Flaherty v. O'Connor

Decision Date23 January 1903
PartiesFLAHERTY v. O'CONNOR.
CourtRhode Island Supreme Court

Action by Mary Flaherty against Jeremiah J. O'Connor. A Judgment was rendered for defendant, and plaintiff applies for a new trial. Granted.

Argued before STINESS, C. J., and TILLINGHAST and ROGERS, JJ.

C. J. Farnsworth and Joseph A. Hughes, for plaintiff.

Charles E. Gorman, for defendant.

STINESS, C. J. The plaintiff received the sum of $439 upon a policy of insurance on the life of a daughter, made payable to the plaintiff. The plaintiff handed the money over to the defendant, as claimed on her side, to pay the funeral expenses and bills of the daughter, and to return the balance to her. The defendant claims that she gave the money to him to pay the bills, and to use the rest for the interest of the daughter's children. Before he had completed the payment of the bills, the plaintiff demanded the balance in his hands, which he refused to pay to her, and thereupon she brought this suit. The jury gave a verdict for the defendant.

The plaintiff requested the court to instruct the jury (1) that the plaintiff had the right to revoke the gift at any time up to the time of delivery of the money or the completion of the direction of the plaintiff as to the disposition of the same; (2) that no trust was created under the circumstances of the transaction; (3) that, to make a gift inter vivos, there must have been a delivery of the money to the children, and that the defendant's duty was to hand it over to her on demand; and (4) that the defendant was the agent of the plaintiff, whose agency could be revoked before the completion of what he was called upon to do. The requests were denied, and exceptions taken.

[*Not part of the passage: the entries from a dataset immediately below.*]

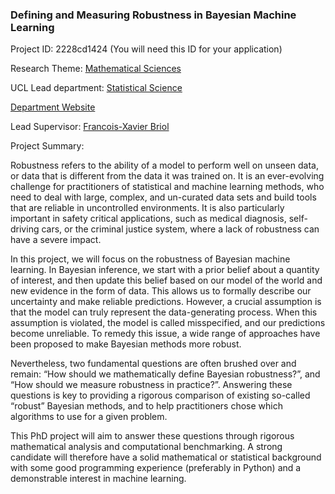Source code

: ### Defining and Measuring Robustness in Bayesian Machine Learning

Project ID: 2228cd1424
(You will need this ID for your application)

Research Theme: [Mathematical Sciences](../themes/mathematical-sciences.md)

UCL Lead department: [Statistical Science](../departments/statistical-science.md)

[Department Website](https://www.ucl.ac.uk/statistics)

Lead Supervisor: [Francois-Xavier Briol](https://profiles.ucl.ac.uk/72502)

Project Summary:

Robustness refers to the ability of a model to perform well on unseen data, or data that is different from the data it was trained on. It is an ever-evolving challenge for practitioners of statistical and machine learning methods, who need to deal with large, complex, and un-curated data sets and build tools that are reliable in uncontrolled environments. It is also particularly important in safety critical applications, such as medical diagnosis, self-driving cars, or the criminal justice system, where a lack of robustness can have a severe impact.

In this project, we will focus on the robustness of Bayesian machine learning. In Bayesian inference, we start with a prior belief about a quantity of interest, and then update this belief based on our model of the world and new evidence in the form of data. This allows us to formally describe our uncertainty and make reliable predictions. However, a crucial assumption is that the model can truly represent the data-generating process. When this assumption is violated, the model is called misspecified, and our predictions become unreliable. To remedy this issue, a wide range of approaches have been proposed to make Bayesian methods more robust.

Nevertheless, two fundamental questions are often brushed over and remain: “How should we mathematically define Bayesian robustness?”, and “How should we measure robustness in practice?”. Answering these questions is key to providing a rigorous comparison of existing so-called “robust” Bayesian methods, and to help practitioners chose which algorithms to use for a given problem.

This PhD project will aim to answer these questions through rigorous mathematical analysis and computational benchmarking. A strong candidate will therefore have a solid mathematical or statistical background with some good programming experience (preferably in Python) and a demonstrable interest in machine learning.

Nine persons were present when the money was turned over. Of these, three—the plaintiff and Mr. and Mrs. Maher, the plaintiff's daughter and her husband—testified that the balance was to be returned to the plaintiff with the receipts for bills paid. The defendant and the other five state the directions differently from the plaintiff's witnesses, and in most cases differently from each other.

Gifts may be regarded as of five kinds: (1) Absolute to the donee; (2) to one for delivery to another; (3) to one as a trustee; (4) inter vivos; and (5) causa mortis. There is no claim in this case that there was an absolute gift to the defendant, nor that there was a gift causa mortis.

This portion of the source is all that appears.